1. Symbols show connections, flow paths, and the function of the component represented only. They do not indicate conditions occurring during transition from one flow path to another; nor do they indicate component construction or values, such as pressure or flow rate.

2. Symbols do not indicate the location of ports, direction of shifting of spools, or position of control elements on actual components.

3. Symbols may be rotated or reversed without altering their meaning except in cases of lines to reservoirs and vented manifolds.
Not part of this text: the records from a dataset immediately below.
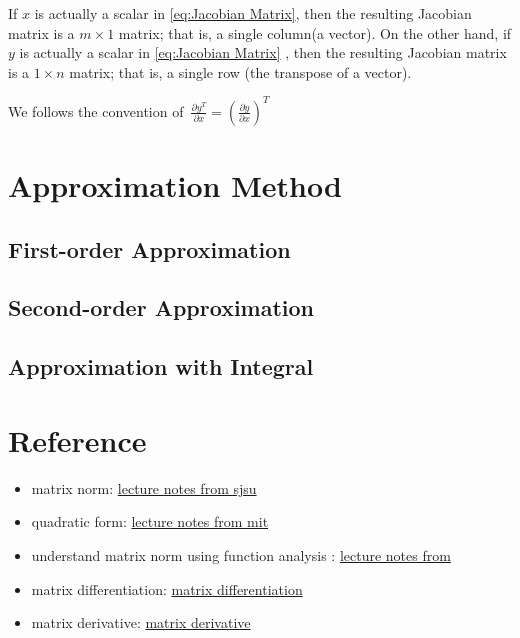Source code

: \begin{remark}
    If $x$ is actually a scalar in \eqref{eq:Jacobian Matrix}, then the resulting Jacobian matrix is a $m\times 1$ matrix;
    that is, a single column(a vector). 
    On the other hand, if $y$ is actually a scalar in \eqref{eq:Jacobian Matrix} , then the resulting Jacobian matrix is a $1\times n$ matrix; 
    that is, a single row (the transpose of a vector).
\end{remark}
\begin{remark}
    We follows the convention of\ $\frac{\partial y^T}{\partial x}=(\frac{\partial y}{\partial x})^T$
\end{remark}

\section{Approximation Method}
\subsection{First-order Approximation}

\subsection{Second-order Approximation}

\subsection{Approximation with Integral}



\section{Reference}
\begin{itemize}
    \item matrix norm: \href{https://www.sjsu.edu/faculty/guangliang.chen/Math253S20/lec7matrixnorm.pdf}{lecture notes from sjsu}
    \item quadratic form: \href{https://ocw.mit.edu/courses/15-084j-nonlinear-programming-spring-2004/resources/lec4_quad_form/}{lecture notes from mit}
    \item understand matrix norm using function analysis : \href{https://sites.math.washington.edu/~greenbau/Math_554/Course_Notes/ch1.3new.pdf}{lecture notes from }
    \item matrix differentiation: \href{https://atmos.washington.edu/~dennis/MatrixCalculus.pdf}{matrix differentiation}
    \item matrix derivative: \href{https://www.doc.ic.ac.uk/~ahanda/referencepdfs/MatrixCalculus.pdf}{matrix derivative}
\end{itemize}

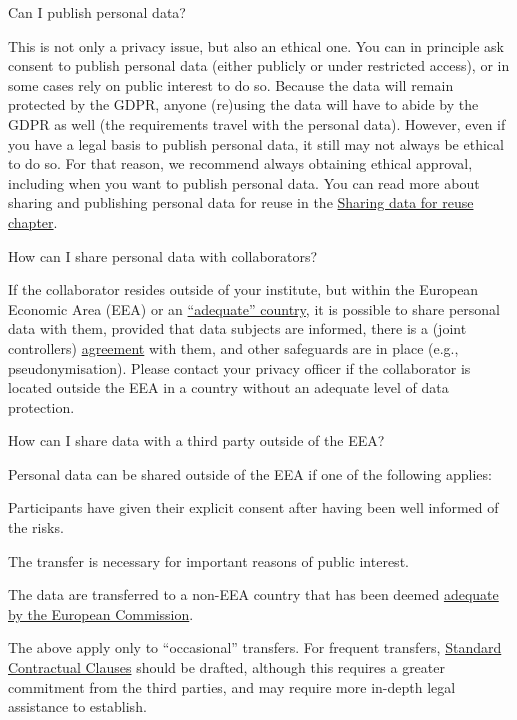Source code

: \documentclass[
]{book}
\begin{document}
Can I publish personal data?

This is not only a privacy issue, but also an ethical one. You can in principle ask consent to publish personal data (either publicly or under restricted access), or in some cases rely on public interest to do so. Because the data will remain protected by the GDPR, anyone (re)using the data will have to abide by the GDPR as well (the requirements travel with the personal data). However, even if you have a legal basis to publish personal data, it still may not always be ethical to do so. For that reason, we recommend always obtaining ethical approval, including when you want to publish personal data. You can read more about sharing and publishing personal data for reuse in the \protect\hyperlink{data-sharing-reuse}{Sharing data for reuse chapter}.

How can I share personal data with collaborators?

If the collaborator resides outside of your institute, but within the European Economic Area (EEA) or an \href{https://ec.europa.eu/info/law/law-topic/data-protection/international-dimension-data-protection/adequacy-decisions_en}{``adequate'' country}, it is possible to share personal data with them, provided that data subjects are informed, there is a (joint controllers) \protect\hyperlink{agreements}{agreement} with them, and other safeguards are in place (e.g., pseudonymisation). Please contact your privacy officer if the collaborator is located outside the EEA in a country without an adequate level of data protection.

How can I share data with a third party outside of the EEA?

Personal data can be shared outside of the EEA if one of the following applies:

Participants have given their explicit consent after having been well informed of the risks.

The transfer is necessary for important reasons of public interest.

The data are transferred to a non-EEA country that has been deemed \href{https://ec.europa.eu/info/law/law-topic/data-protection/international-dimension-data-protection/adequacy-decisions_en}{adequate by the European Commission}.

The above apply only to ``occasional'' transfers. For frequent transfers, \protect\hyperlink{scc}{Standard Contractual Clauses} should be drafted, although this requires a greater commitment from the third parties, and may require more in-depth legal assistance to establish.
\end{document}
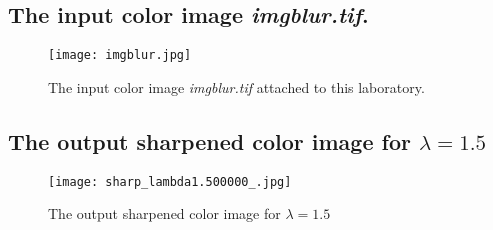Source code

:\documentclass{article}
\begin{document}
\subsection{The input color image \textit{imgblur.tif}.}
\begin{figure}[h]
    \centering
    \texttt{[image: imgblur.jpg]}
    \caption{The input color image \textit{imgblur.tif} attached to this laboratory.}
    \label{fig:7}
\end{figure}

\newpage
\subsection{The output sharpened color image for $\lambda = 1.5$}
\begin{figure}[h]
    \centering
    \texttt{[image: sharp\_lambda1.500000\_.jpg]}
    \caption{The output sharpened color image for $\lambda = 1.5$}
    \label{fig:8}
\end{figure}

\newpage
\end{document}
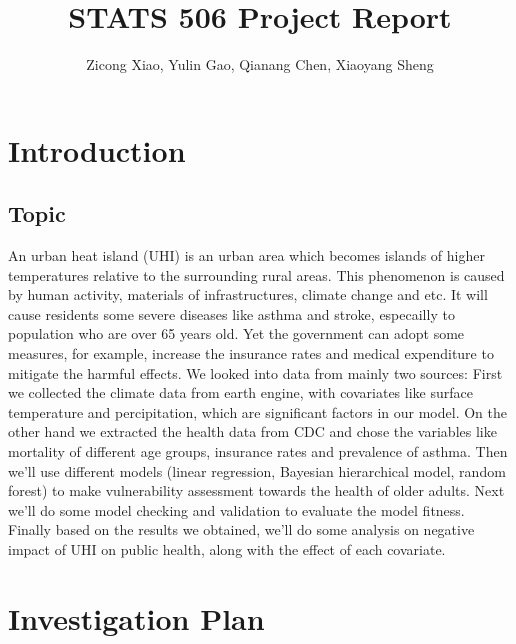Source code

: \documentclass{article}
\title{STATS 506 Project Report} %
\author{Zicong Xiao, Yulin Gao, Qianang Chen, Xiaoyang Sheng}
\begin{document}
\maketitle %





\section{Introduction}
\subsection{Topic}
An urban heat island (UHI) is an urban area which becomes islands of higher temperatures relative to the surrounding rural areas. This phenomenon is caused by human activity, materials of infrastructures, climate change and etc. It will cause residents some severe diseases like asthma and stroke, especailly to population who are over 65 years old. Yet the government can adopt some measures, for example, increase the insurance rates and medical expenditure to mitigate the harmful effects. We looked into data from mainly two sources: First we collected the climate data from earth engine, with covariates like surface temperature and percipitation, which are significant factors in our model. On the other hand we extracted the health data from CDC and chose the variables like mortality of different age groups, insurance rates and prevalence of asthma. Then we'll use different models (linear regression, Bayesian hierarchical model, random forest) to make vulnerability assessment towards the health of older adults. Next we'll do some model checking and validation to evaluate the model fitness. Finally based on the results we obtained, we'll do some analysis on negative impact of UHI on public health, along with the effect of each covariate.
\section{Investigation Plan}
\end{document}
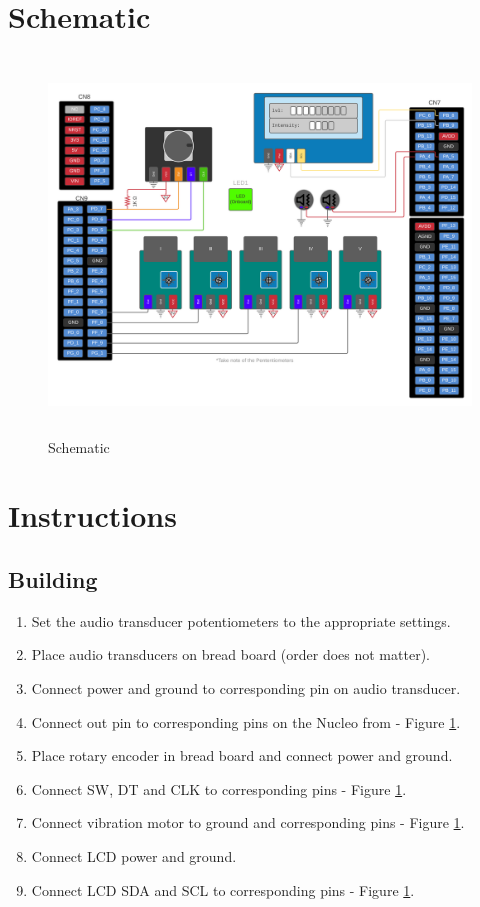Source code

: \documentclass{article}
\begin{document}
\section{Schematic}
    \begin{figure}[h!]
        \begin{center}
            \includegraphics[height=10cm]{graphics/Schematic.png}
        \end{center}
        \caption{Schematic}
        \label{fig:Schematic}
    \end{figure}

\section{Instructions}
\subsection{Building}
\begin{enumerate}
    \item Set the audio transducer potentiometers to the appropriate settings.
    \item Place audio transducers on bread board (order does not matter).
    \item Connect power and ground to corresponding pin on audio transducer.
    \item Connect out pin to corresponding pins on the Nucleo from - Figure \ref{fig:Schematic}.
    \item Place rotary encoder in bread board and connect power and ground.
    \item Connect SW, DT and CLK to corresponding pins - Figure \ref{fig:Schematic}.
    \item Connect vibration motor to ground and corresponding pins - Figure \ref{fig:Schematic}.
    \item Connect LCD power and ground.
    \item Connect LCD SDA and SCL to corresponding pins - Figure \ref{fig:Schematic}.
\end{enumerate}
\end{document}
4. Symbols may be drawn in any size.

5. Each symbol is drawn to show the normal or neutral condition of each component unless multiple circuit diagrams are furnished showing various phases of circuit operation.

Pictorial Diagrams

Pictorial diagrams show the general location and actual appearance of each component, all interconnecting piping, and the general piping arrangement. This type of diagram is sometimes referred to as an installation diagram. Diagrams of this type are invaluable to maintenance personnel in identifying and locating components of a system.

Cutaway Diagrams

Cutaway diagrams show the internal working parts of all pneumatic components in a system. This includes controls and actuating mechanisms and all interconnecting piping. Cutaway diagrams do not normally use symbols.

Graphic Diagrams

The primary purpose of a graphic schematic diagram is to enable the maintenance person to trace the flow of fluid from component to component within the system. This type of diagram uses standard symbols to show each component and includes all interconnecting piping. Additionally, the diagram contains a component list, pipe size, data on the sequence of operation, and other pertinent information. The graphic diagram does not indicate the physical location of the various components, but it does show the relation of each component to the other components within the system.